EXERCISE INSTRUCTIONS >> Write out the entries below once more, exactly, with the pictures left out.
++++ GIVEN ENTRIES
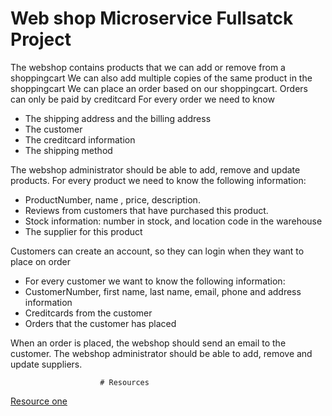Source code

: # Web shop Microservice Fullsatck Project

The webshop contains products that we can add or remove from a shoppingcart
We can also add multiple copies of the same product in the shoppingcart
We can place an order based on our shoppingcart. Orders can only be paid by creditcard
For every order we need to know
+ The shipping address and the billing address
+ The customer
+ The creditcard information
+ The shipping method


The webshop administrator should be able to add, remove and update products.
For every product we need to know the following information:
+ ProductNumber, name , price, description.
+ Reviews from customers that have purchased this product.
+ Stock information: number in stock, and location code in the warehouse
+ The supplier for this product


Customers can create an account, so they can login when they want to place on order
+ For every customer we want to know the following information:
+ CustomerNumber, first name, last name, email, phone and address information
+ Creditcards from the customer
+ Orders that the customer has placed


When an order is placed, the webshop should send an email to the customer.
The webshop administrator should be able to add, remove and update suppliers.

                        # Resources
 [Resource one](google.com)



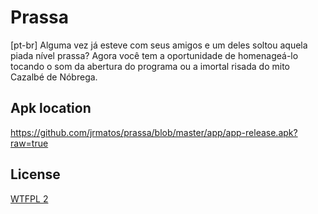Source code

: # Prassa

[pt-br] Alguma vez já esteve com seus amigos e um deles soltou aquela piada nível prassa? Agora você tem a oportunidade de homenageá-lo tocando o som da abertura do programa ou a imortal risada do mito Cazalbé de Nóbrega.

## Apk location
https://github.com/jrmatos/prassa/blob/master/app/app-release.apk?raw=true

## License

[WTFPL 2](https://github.com/jrmatos/prassa/blob/master/LICENSE)
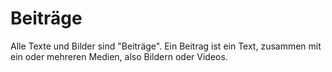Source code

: # Beiträge

Alle Texte und Bilder sind "Beiträge". Ein Beitrag ist ein Text, zusammen mit ein oder mehreren Medien, also Bildern oder Videos.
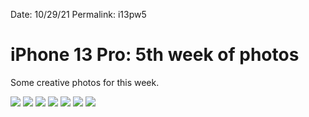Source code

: 
Date: 10/29/21
Permalink: i13pw5

# iPhone 13 Pro: 5th week of photos  

Some creative photos for this week. 

![](https://i.imgur.com/oSuCQvm.jpg)
![](https://i.imgur.com/dSrPvJH.jpg)
![](https://i.imgur.com/FpxtIog.jpg)
![](https://i.imgur.com/0h2wzXp.jpg)
![](https://i.imgur.com/ff0yWun.jpg)
![](https://i.imgur.com/iClIUye.jpg)
![](https://i.imgur.com/W1uQ88N.jpg)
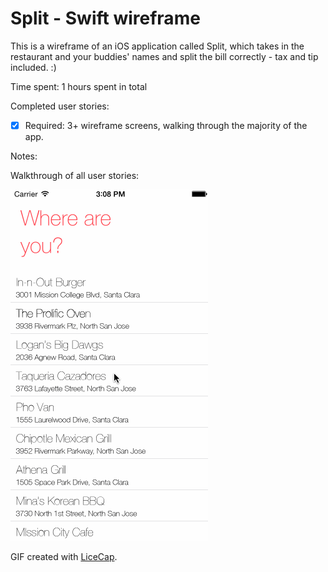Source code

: # Split - Swift wireframe

This is a wireframe of an iOS application called Split, which takes in the restaurant and your buddies' names and split the bill correctly - tax and tip included. :) 

Time spent: 1 hours spent in total

Completed user stories:

 * [x] Required: 3+ wireframe screens, walking through the majority of the app. 
 
Notes:

Walkthrough of all user stories:

![Video Walkthrough](animation.gif)

GIF created with [LiceCap](http://www.cockos.com/licecap/).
++++++++
TASK RESPONSE >>
Source code

: # Web shop Microservice Fullsatck Project

The webshop contains products that we can add or remove from a shoppingcart
We can also add multiple copies of the same product in the shoppingcart
We can place an order based on our shoppingcart. Orders can only be paid by creditcard
For every order we need to know
+ The shipping address and the billing address
+ The customer
+ The creditcard information
+ The shipping method


The webshop administrator should be able to add, remove and update products.
For every product we need to know the following information:
+ ProductNumber, name , price, description.
+ Reviews from customers that have purchased this product.
+ Stock information: number in stock, and location code in the warehouse
+ The supplier for this product


Customers can create an account, so they can login when they want to place on order
+ For every customer we want to know the following information:
+ CustomerNumber, first name, last name, email, phone and address information
+ Creditcards from the customer
+ Orders that the customer has placed


When an order is placed, the webshop should send an email to the customer.
The webshop administrator should be able to add, remove and update suppliers.

                        # Resources
 [Resource one](google.com)



Source code

: # Prassa

[pt-br] Alguma vez já esteve com seus amigos e um deles soltou aquela piada nível prassa? Agora você tem a oportunidade de homenageá-lo tocando o som da abertura do programa ou a imortal risada do mito Cazalbé de Nóbrega.

## Apk location
https://github.com/jrmatos/prassa/blob/master/app/app-release.apk?raw=true

## License

[WTFPL 2](https://github.com/jrmatos/prassa/blob/master/LICENSE)
Source code

: # Beiträge

Alle Texte und Bilder sind "Beiträge". Ein Beitrag ist ein Text, zusammen mit ein oder mehreren Medien, also Bildern oder Videos.
Source code

: 
Date: 10/29/21
Permalink: i13pw5

# iPhone 13 Pro: 5th week of photos  

Some creative photos for this week. 

![](https://i.imgur.com/oSuCQvm.jpg)
![](https://i.imgur.com/dSrPvJH.jpg)
![](https://i.imgur.com/FpxtIog.jpg)
![](https://i.imgur.com/0h2wzXp.jpg)
![](https://i.imgur.com/ff0yWun.jpg)
![](https://i.imgur.com/iClIUye.jpg)
![](https://i.imgur.com/W1uQ88N.jpg)
Source code

: # Split - Swift wireframe

This is a wireframe of an iOS application called Split, which takes in the restaurant and your buddies' names and split the bill correctly - tax and tip included. :) 

Time spent: 1 hours spent in total

Completed user stories:

 * [x] Required: 3+ wireframe screens, walking through the majority of the app. 
 
Notes:

Walkthrough of all user stories:

![Video Walkthrough](animation.gif)

GIF created with [LiceCap](http://www.cockos.com/licecap/).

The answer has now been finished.